— The task —
Search the material below for the string "Input" and list each line that holds it.

— Source data —
□ □ □ □ □ □ □

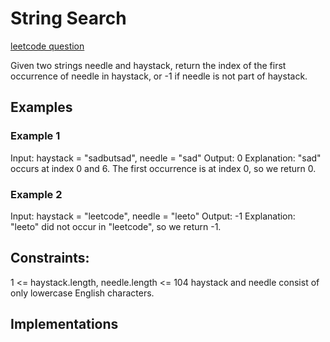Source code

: # String Search

[leetcode question](https://leetcode.com/problems/find-the-index-of-the-first-occurrence-in-a-string/)

Given two strings needle and haystack, return the index of the first occurrence of needle in haystack, or -1 if needle is not part of haystack.

## Examples

### Example 1

Input: haystack = "sadbutsad", needle = "sad"
Output: 0
Explanation: "sad" occurs at index 0 and 6.
The first occurrence is at index 0, so we return 0.

### Example 2

Input: haystack = "leetcode", needle = "leeto"
Output: -1
Explanation: "leeto" did not occur in "leetcode", so we return -1.
 

## Constraints:

1 <= haystack.length, needle.length <= 104
haystack and needle consist of only lowercase English characters.

## Implementations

□ □ □ □ □ □ □

— Task output —
Input: haystack = "sadbutsad", needle = "sad"
Input: haystack = "leetcode", needle = "leeto"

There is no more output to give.